Pedro Alexandre Abdon, Tradutor do LABTEC
Videodrome segue Max Renn, dono de uma pequena emissora sensacionalista que vive caçando conteúdo cada vez mais extremo para manter a audiência desperta em meio ao tédio cotidiano, e tudo desanda quando ele encontra um misterioso sinal pirata chamado “Videodrome”, um programa cru e violento que parece mais uma tortura transmitida em circuito fechado do que entretenimento; intrigado e meio fascinado, Max decide investigar a origem do sinal, só que a busca o empurra para um labirinto de conspirações empresariais e teorias filosóficas sobre; Max descobre que o tal sinal não é só um programa, mas um estímulo neurológico que provoca tumores, alucinações e mutações físicas, transformando o corpo em extensão literal da tecnologia; Seu corpo abre frestas, absorve objetos e se torna ferramenta de grupos que disputam poder através da manipulação audiovisual, revelando que a mídia não apenas influencia o público, mas pode moldar identidades, fabricar paranoias e reescrever desejos. No fim, Max é arrastado para um colapso total de identidade enquanto o filme martela suas ideias sobre como imagens têm força física, como tecnologia invade o corpo e como o espectador moderno é cúmplice e vítima dessa lógica, criando uma das obras mais incômodas e proféticas sobre mídia, percepção e controle.
Videodrome é frequentemente lido como uma fábula profética sobre a violência mediada e a cultura do espetáculo — e também como um estudo sobre como a tecnologia reconfigura subjetividades. Não é um filme agradável; é um espelho desconfortável sobre o quanto aceitamos sermos moldados por imagens. Cronenberg usa efeitos práticos e cenas de body horror para tornar concreto o abstrato. O ritmo é deliberadamente desconfortável: imagens chocantes, edição que mistura níveis de narrativa e diálogos quase filosóficos que explicam o que está acontecendo. As mutações corporais funcionam como metáfora política: o corpo transforma-se em mensagem — e essa mensagem pode ser codificada por quem controla os meios. O filme discute quem tem direito de escrever o corpo-social, liga sexualidade à agressão e à exposição, mostrando o espectador como cúmplice — e a indústria cultural como pervertida por natureza. Há sempre interesses por trás do conteúdo: grupos empresariais e políticos manipulam sinais para moldar opinião pública ou criar soldados ideológicos. Assim, Cronenberg desmonta a distinção entre imagem e mundo físico: imagens causam efeitos corporais reais, memórias se misturam com transmissões, e o que é “real” vira uma construção mediada por tecnologia.
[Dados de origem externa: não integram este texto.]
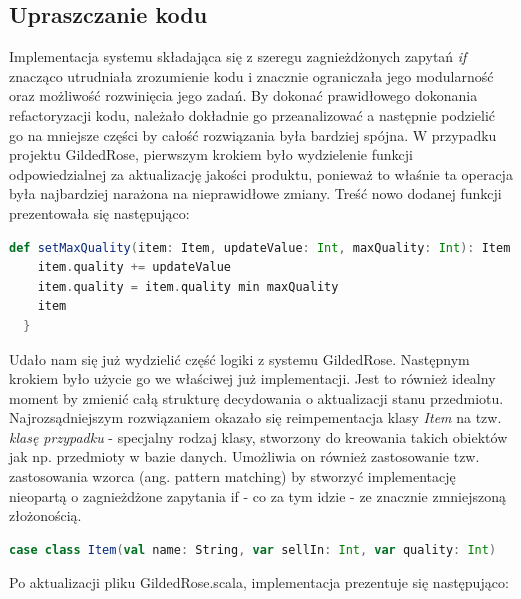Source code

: \documentclass[a4paper, 11pt]{article}
\begin{document}
\subsection{Upraszczanie kodu}
Implementacja systemu składająca się z szeregu zagnieżdżonych zapytań \textit{if} znacząco utrudniała zrozumienie kodu i znacznie ograniczała jego modularność oraz możliwość rozwinięcia jego zadań. 
By dokonać prawidłowego dokonania refactoryzacji kodu, należało dokładnie go przeanalizować a następnie podzielić go na mniejsze części by całość rozwiązania była bardziej spójna.
W przypadku projektu GildedRose, pierwszym krokiem było wydzielenie funkcji odpowiedzialnej za aktualizację jakości produktu, ponieważ to właśnie ta operacja była najbardziej narażona na nieprawidłowe zmiany. Treść nowo dodanej funkcji prezentowała się następująco:
\begin{lstlisting}[language=scala]
  def setMaxQuality(item: Item, updateValue: Int, maxQuality: Int): Item = {
    item.quality += updateValue
    item.quality = item.quality min maxQuality
    item
  }
\end{lstlisting}
Udało nam się już wydzielić część logiki z systemu GildedRose. Następnym krokiem było użycie go we właściwej już implementacji. Jest to również idealny moment by zmienić całą strukturę decydowania o aktualizacji stanu przedmiotu. Najrozsądniejszym rozwiązaniem okazało się reimpementacja klasy \textit{Item} na tzw. \textit{klasę przypadku} - specjalny rodzaj klasy, stworzony do kreowania takich obiektów jak np. przedmioty w bazie danych. Umożliwia on również zastosowanie tzw. zastosowania wzorca (ang. pattern matching) by stworzyć implementację nieopartą o zagnieżdżone zapytania if - co za tym idzie - ze znacznie zmniejszoną złożonością.
\begin{lstlisting}[language=scala]
case class Item(val name: String, var sellIn: Int, var quality: Int)
\end{lstlisting}
Po aktualizacji pliku GildedRose.scala, implementacja prezentuje się następująco:
\end{document}
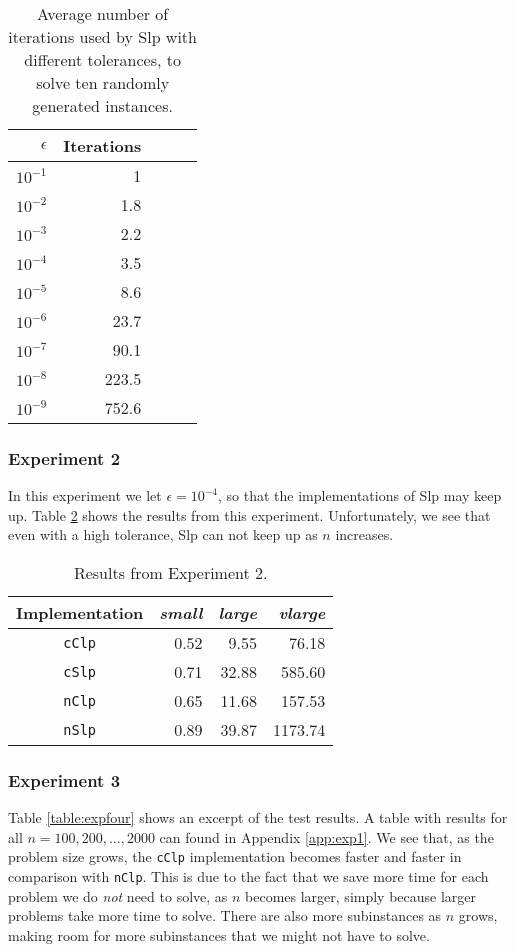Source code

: \begin{table}[ht!]
\centering
\caption{Average number of iterations used by Slp with different tolerances,
         to solve ten randomly generated instances.}
\label{table:expiters}
\begin{tabular}{rrrrr}
$\epsilon$ & Iterations \\ \hline
$10^{-1}$  & 1 \\
$10^{-2}$  & 1.8 \\
$10^{-3}$  & 2.2 \\
$10^{-4}$  & 3.5 \\
$10^{-5}$  & 8.6 \\
$10^{-6}$  & 23.7 \\
$10^{-7}$  & 90.1 \\
$10^{-8}$  & 223.5 \\
$10^{-9}$  & 752.6
\end{tabular}
\end{table}

\subsubsection{Experiment 2}
In this experiment we let $\epsilon = 10^{-4}$, so that the implementations
of Slp may keep up. Table \ref{table:eps4instances} shows the results from
this experiment.
Unfortunately, we see that even with a high tolerance, Slp can not keep up as
$n$ increases.

\begin{table}
\centering
\caption{Results from Experiment 2.}
\label{table:eps4instances}
\begin{tabular}{crrr}
\textrm{Implementation} & \textit{small} & \textit{large} & \textit{vlarge} \\ \hline
\texttt{cClp}           & 0.52           & 9.55           & 76.18 \\
\texttt{cSlp}           & 0.71           & 32.88          & 585.60 \\
\texttt{nClp}           & 0.65           & 11.68          & 157.53 \\
\texttt{nSlp}           & 0.89           & 39.87          & 1173.74
\end{tabular}
\end{table}

\subsubsection{Experiment 3}
Table \ref{table:expfour} shows an excerpt of the test results.
A table with results for all $n=100,200,\ldots,2000$ can found in Appendix
\ref{app:exp1}.
We see that, as the problem size grows, the \texttt{cClp}
implementation becomes faster and faster in comparison with
\texttt{nClp}.
This is due to the fact that we save more time for each problem we do
\emph{not} need to solve, as $n$ becomes larger, simply because larger problems
take more time to solve.
There are also more subinstances as
$n$ grows, making room for more subinstances that we might not have to solve.

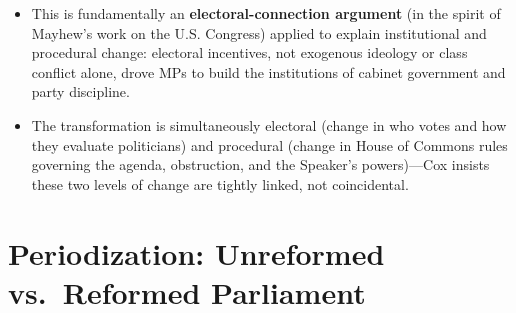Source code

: \documentclass[12pt]{article}
\begin{document}
\begin{itemize}[leftmargin=*, itemsep=4pt]
    \item This is fundamentally an \textbf{electoral-connection argument} (in the spirit of Mayhew's work on the U.S. Congress) applied to explain institutional and procedural change: electoral incentives, not exogenous ideology or class conflict alone, drove MPs to build the institutions of cabinet government and party discipline.
    \item The transformation is simultaneously electoral (change in who votes and how they evaluate politicians) and procedural (change in House of Commons rules governing the agenda, obstruction, and the Speaker's powers)---Cox insists these two levels of change are tightly linked, not coincidental.
\end{itemize}

\section{Periodization: Unreformed vs.\ Reformed Parliament}
\end{document}
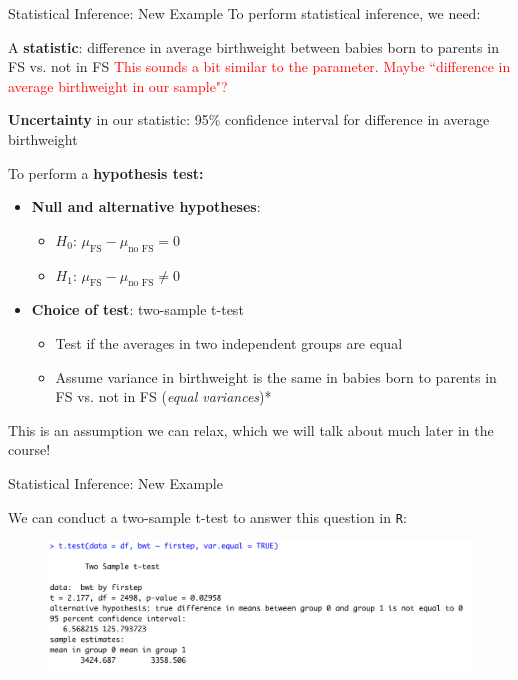 \documentclass[10pt,t]{beamer}
\begin{document}
\begin{frame}{Statistical Inference: New Example}
To perform statistical inference, we need:

\vspace{0.3cm}

A \textbf{statistic}: difference in average birthweight between babies born to parents in FS vs. not in FS \textcolor{red}{This sounds a bit similar to the parameter. Maybe ``difference in average birthweight in our sample"?}

\vspace{0.3cm}

\textbf{Uncertainty} in our statistic: 95\% confidence interval for difference in average birthweight

\vspace{0.3cm}

To perform a \textbf{hypothesis test:}

\begin{itemize}
	\item \textbf{Null and alternative hypotheses}:
	\begin{itemize}
		\item $H_0$: $\mu_{\text{FS}} - \mu_{\text{no FS}} = 0$
		\item $H_1$: $\mu_{\text{FS}} - \mu_{\text{no FS}} \neq 0$
	\end{itemize}
	\item \textbf{Choice of test}: two-sample t-test
	\begin{itemize}
		\item Test if the averages in two independent groups are equal
		\item Assume variance in birthweight is the same in babies born to parents in FS vs. not in FS (\textit{equal variances})*
	\end{itemize}
\end{itemize}

\small *This is an assumption we can relax, which we will talk about much later in the course!

\end{frame}

\begin{frame}{Statistical Inference: New Example}

We can conduct a two-sample t-test to answer this question in \texttt{R}:

\vspace{0.3cm}

\begin{figure}
\centering \includegraphics[scale=0.5]{ttest1.png}
\end{figure}

\end{frame}
\end{document}
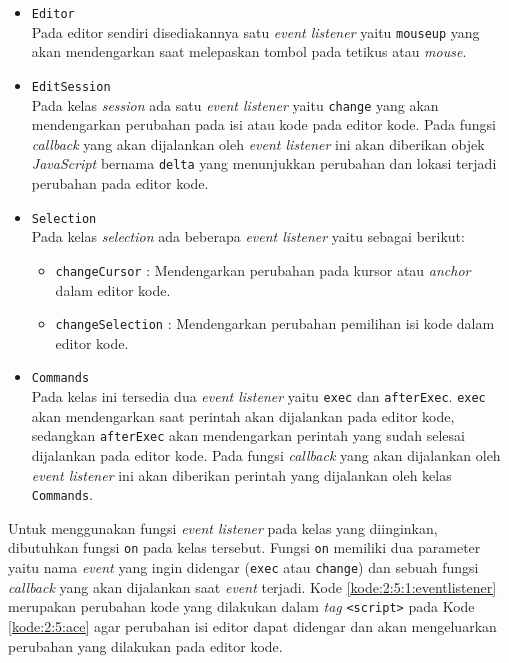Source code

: \begin{itemize}
	\item \verb|Editor| \\
	      Pada editor sendiri disediakannya satu \textit{event listener} yaitu \verb|mouseup| yang akan mendengarkan saat melepaskan tombol pada tetikus atau \textit{mouse}.

	\item \verb|EditSession| \\
	      Pada kelas \textit{session} ada satu \textit{event listener} yaitu \verb|change| yang akan mendengarkan perubahan pada isi atau kode pada editor kode. Pada fungsi \textit{callback} yang akan dijalankan oleh \textit{event listener} ini akan diberikan objek \textit{JavaScript} bernama \verb|delta| yang menunjukkan perubahan dan lokasi terjadi perubahan pada editor kode.

	\item \verb|Selection| \\
	      Pada kelas \textit{selection} ada beberapa \textit{event listener} yaitu sebagai berikut:

	      \begin{itemize}
		      \item \verb|changeCursor| : Mendengarkan perubahan pada kursor atau \textit{anchor} dalam editor kode.
		      \item \verb|changeSelection| : Mendengarkan perubahan pemilihan isi kode dalam editor kode.
	      \end{itemize}

	\item \verb|Commands| \\
	      Pada kelas ini tersedia dua \textit{event listener} yaitu \verb|exec| dan \verb|afterExec|. \verb|exec| akan mendengarkan saat perintah akan dijalankan pada editor kode, sedangkan \verb|afterExec| akan mendengarkan perintah yang sudah selesai dijalankan pada editor kode. Pada fungsi \textit{callback} yang akan dijalankan oleh \textit{event listener} ini akan diberikan perintah yang dijalankan oleh kelas \verb|Commands|.
\end{itemize}

Untuk menggunakan fungsi \textit{event listener} pada kelas yang diinginkan, dibutuhkan fungsi \verb|on| pada kelas tersebut. Fungsi \verb|on| memiliki dua parameter yaitu nama \textit{event} yang ingin didengar (\verb|exec| atau \verb|change|) dan sebuah fungsi \textit{callback} yang akan dijalankan saat \textit{event} terjadi. Kode \ref{kode:2:5:1:eventlistener} merupakan perubahan kode yang dilakukan dalam \textit{tag} \verb|<script>| pada Kode \ref{kode:2:5:ace} agar perubahan isi editor dapat didengar dan akan mengeluarkan perubahan yang dilakukan pada editor kode.

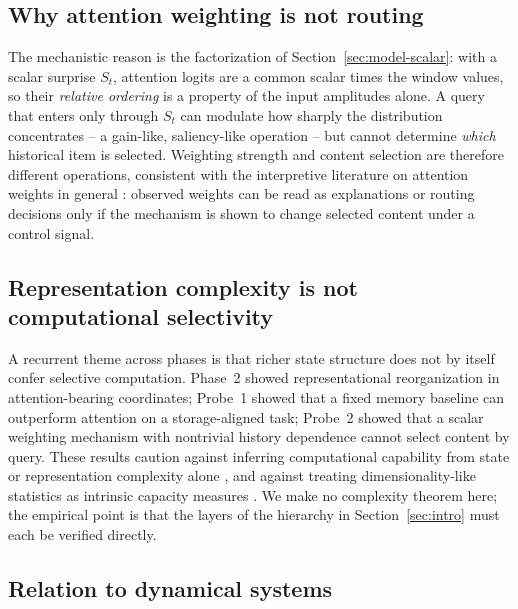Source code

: \subsection{Why attention weighting is not routing}\label{sec:disc-why}

The mechanistic reason is the factorization of Section~\ref{sec:model-scalar}:
with a scalar surprise $S_t$, attention logits are a common scalar times
the window values, so their \emph{relative ordering} is a property of the
input amplitudes alone.  A query that enters only through $S_t$ can
modulate how sharply the distribution concentrates -- a gain-like,
saliency-like operation -- but cannot determine \emph{which} historical
item is selected.  Weighting strength and content selection are
therefore different operations, consistent with the interpretive
literature on attention weights in general \citep{jainwallace2019,
serranosmith2019,wiegreffe2019}: observed weights can be read as
explanations or routing decisions only if the mechanism is shown to
change selected content under a control signal.

\subsection{Representation complexity is not computational selectivity}
\label{sec:disc-complexity}

A recurrent theme across phases is that richer state structure does not
by itself confer selective computation.  Phase~2 showed representational
reorganization in attention-bearing coordinates; Probe~1 showed that a
fixed memory baseline can outperform attention on a storage-aligned
task; Probe~2 showed that a scalar weighting mechanism with nontrivial
history dependence cannot select content by query.  These results
caution against inferring computational capability from state or
representation complexity alone \citep{chungabbott2021,gaoganguli2015},
and against treating dimensionality-like statistics as intrinsic
capacity measures \citep{facco2017}.  We make no complexity theorem here;
the empirical point is that the layers of the hierarchy in
Section~\ref{sec:intro} must each be verified directly.

\subsection{Relation to dynamical systems}\label{sec:disc-dyn}

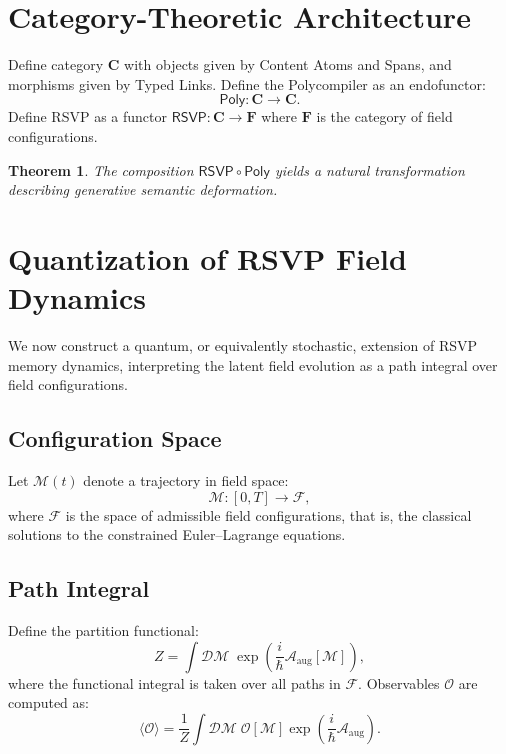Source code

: \documentclass[11pt]{article}
\newtheorem{theorem}{Theorem}[section]
\begin{document}
\section{Category-Theoretic Architecture}
\label{sec:cat}

Define category $\mathbf{C}$ with objects given by Content Atoms and
Spans, and morphisms given by Typed Links.
Define the Polycompiler as an endofunctor:
\[
\mathsf{Poly}: \mathbf{C}\to\mathbf{C}.
\]
Define RSVP as a functor $\mathsf{RSVP}: \mathbf{C}\to\mathbf{F}$
where $\mathbf{F}$ is the category of field configurations.

\begin{theorem}
The composition $\mathsf{RSVP}\circ \mathsf{Poly}$ yields a natural
transformation describing generative semantic deformation.
\end{theorem}

\section{Quantization of RSVP Field Dynamics}

We now construct a quantum, or equivalently stochastic, extension of RSVP
memory dynamics, interpreting the latent field evolution as a path integral
over field configurations.

\subsection{Configuration Space}

Let $\mathcal{M}(t)$ denote a trajectory in field space:
\[
\mathcal{M} : [0,T] \to \mathcal{F},
\]
where $\mathcal{F}$ is the space of admissible field configurations, that is,
the classical solutions to the constrained Euler--Lagrange equations.

\subsection{Path Integral}

Define the partition functional:
\[
Z = \int \mathcal{D}\mathcal{M}\;
\exp\left(
\frac{i}{\hbar} \mathcal{A}_{\text{aug}}[\mathcal{M}]
\right),
\]
where the functional integral is taken over all paths in $\mathcal{F}$.
Observables $\mathcal{O}$ are computed as:
\[
\langle \mathcal{O} \rangle
=
\frac{1}{Z}
\int \mathcal{D}\mathcal{M}\;
\mathcal{O}[\mathcal{M}]
\exp\left(
\frac{i}{\hbar} \mathcal{A}_{\text{aug}}
\right).
\]
\end{document}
🇬🇧 With a prophetic narrative about media, control, violence and perception, Videodrome is a Canadian movie that tells the story of a mysterious and violent pirate program that neurologically stimulates and causes hallucinations and physical mutations in its viewers, leading to reflections on how technology invades the body and how the modern spectator is an accomplice and a victim of this logic. The film deals with the interests behind content and how we are shaped by it.
🇪🇸 Con una narrativa profética sobre los medios de comunicación, el control, la violencia y la percepción, Videodrome es una película canadiense que cuenta la historia de un misterioso y violento programa pirata que estimula neurológicamente y provoca alucinaciones y mutaciones físicas en sus espectadores, lo que lleva a reflexionar sobre cómo la tecnología invade el cuerpo y cómo el espectador moderno es a la vez cómplice y víctima de esta lógica. La película trata de los intereses que hay detrás de los contenidos y de cómo éstos nos moldean.
🇨🇳 《录像带谋杀案》(Videodrome)是一部加拿大电影,它以预言式的叙事手法探讨了媒体、控制、暴力和认知等主题。影片讲述了一个神秘而暴力的盗版项目,该项目通过神经刺激诱发观众产生幻觉和生理变异,引发人们对科技如何腐蚀人体以及现代观众如何既是这种逻辑的帮凶又是受害者的反思。影片揭示了内容背后隐藏的利益,以及我们如何被内容塑造。